In multimedia application scenarios, images captured under low-illumination conditions often lead to lower accuracy in visual perception tasks compared to those taken in well-lit environments. To tackle this challenge, we propose AMIEOD, an image enhancement-enabled object detection framework for low-illumination scenes, where the two tasks are jointly optimized in a detection performance-oriented manner. Specifically, to fully exploit the information in poorly lit images, a Multi-Experts Image Enhancement Module (MEIEM) is proposed, which leverages diverse enhancement strategies. On this basis, aiming to better align the MEIEM with the detection task, we propose a Detection-Guided Regression Loss (DGRL) that utilizes the detection result to decide the regression target. Moreover, to dynamically select the most suitable enhancement strategy from MEIEM during inference, we construct an Expert Selection Module (ESM) guided by the proposed Detection-Guided Cross-Entropy (DGCE) loss, which formulates the optimization of ESM as a classification task. The improved method is well-matched with current detection algorithms to improve their performance in dim scenes. Extensive experiments on multiple datasets demonstrate that the proposed method significantly improves object detection accuracy in low-illumination conditions. Our code has been released at https://github.com/scujayfantasy/AMIEOD

Editorial analysis

A structured set of objections, weighed in public.

Desk editor's note, referee report, simulated authors' rebuttal, and a circularity audit. Tearing a paper down is the easy half of reading it; the pith above is the substance, this is the friction.

Desk Editor's Note private letter to a colleague

AMIEOD ties a multi-expert enhancer to detection outputs via custom regression and selection losses, which delivers reported accuracy gains but leaves open whether the enhancer learns real visibility or detector-specific cues.

read the letter

The paper's core contribution is a joint optimization framework that runs a multi-experts image enhancement module alongside an object detector. It adds a Detection-Guided Regression Loss that sets enhancement targets from detection results and a Detection-Guided Cross-Entropy loss that trains an expert selection module as a classification problem. At inference the selection module picks which enhancement strategy to apply. The authors test the whole thing on several low-light datasets and report better detection numbers than baselines, with code released on GitHub.

Referee Report

2 major / 2 minor

Summary. The paper proposes AMIEOD, a joint optimization framework for low-illumination image enhancement and object detection. It introduces a Multi-Experts Image Enhancement Module (MEIEM) that applies diverse enhancement strategies, a Detection-Guided Regression Loss (DGRL) that uses detection outputs to set regression targets, and an Expert Selection Module (ESM) trained with Detection-Guided Cross-Entropy (DGCE) loss to choose the best expert at inference. The method is designed to be compatible with existing detectors and is evaluated on multiple datasets, with the central claim being that it significantly boosts detection accuracy in dim scenes. Code is released.

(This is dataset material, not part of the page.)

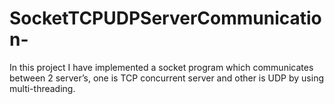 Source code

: # SocketTCPUDPServerCommunication-
In this project I have implemented a socket program which communicates between 2 server’s, one is TCP concurrent server and other is UDP by using multi-threading.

Significance. If the reported gains prove robust and not attributable to detector-specific shortcuts, the multi-expert enhancement with detection-guided supervision could offer a practical plug-in improvement for real-world low-light detection tasks such as surveillance or autonomous navigation. The explicit release of code supports reproducibility, which strengthens the contribution.

major comments (2)

[Abstract and §3] Abstract and §3 (method): The DGRL and DGCE losses are defined directly from the detector's regression and classification outputs. This creates a plausible incentive for MEIEM to generate images whose statistics match the detector's training distribution even if they contain unnatural artifacts. No frozen-detector ablation, cross-detector transfer experiment, or perceptual-quality metric on the enhanced images is described to rule out such exploitation, which is load-bearing for the claim that the method produces genuine visibility improvement rather than detector-specific cues.
[Experiments] Experiments section: The abstract states that extensive experiments on multiple datasets demonstrate significant accuracy gains, yet the provided description contains no quantitative tables, ablation results on the individual losses or expert count, or error analysis showing where the method fails. Without these, it is impossible to verify whether the central performance claim holds or whether post-hoc design choices inflated the reported improvements.

minor comments (2)

[Abstract] The abstract mentions that the method is 'well-matched with current detection algorithms,' but does not specify which detectors were tested or whether the joint training requires retraining the detector from scratch.
Notation for the expert selection and loss weighting is introduced without an explicit equation reference or diagram in the method overview, making the flow from MEIEM to ESM harder to follow on first reading.

Simulated Author's Rebuttal

2 responses · 0 unresolved

We thank the referee for the constructive feedback. We address each major comment below and will revise the manuscript to strengthen the experimental validation and address concerns about potential detector-specific effects.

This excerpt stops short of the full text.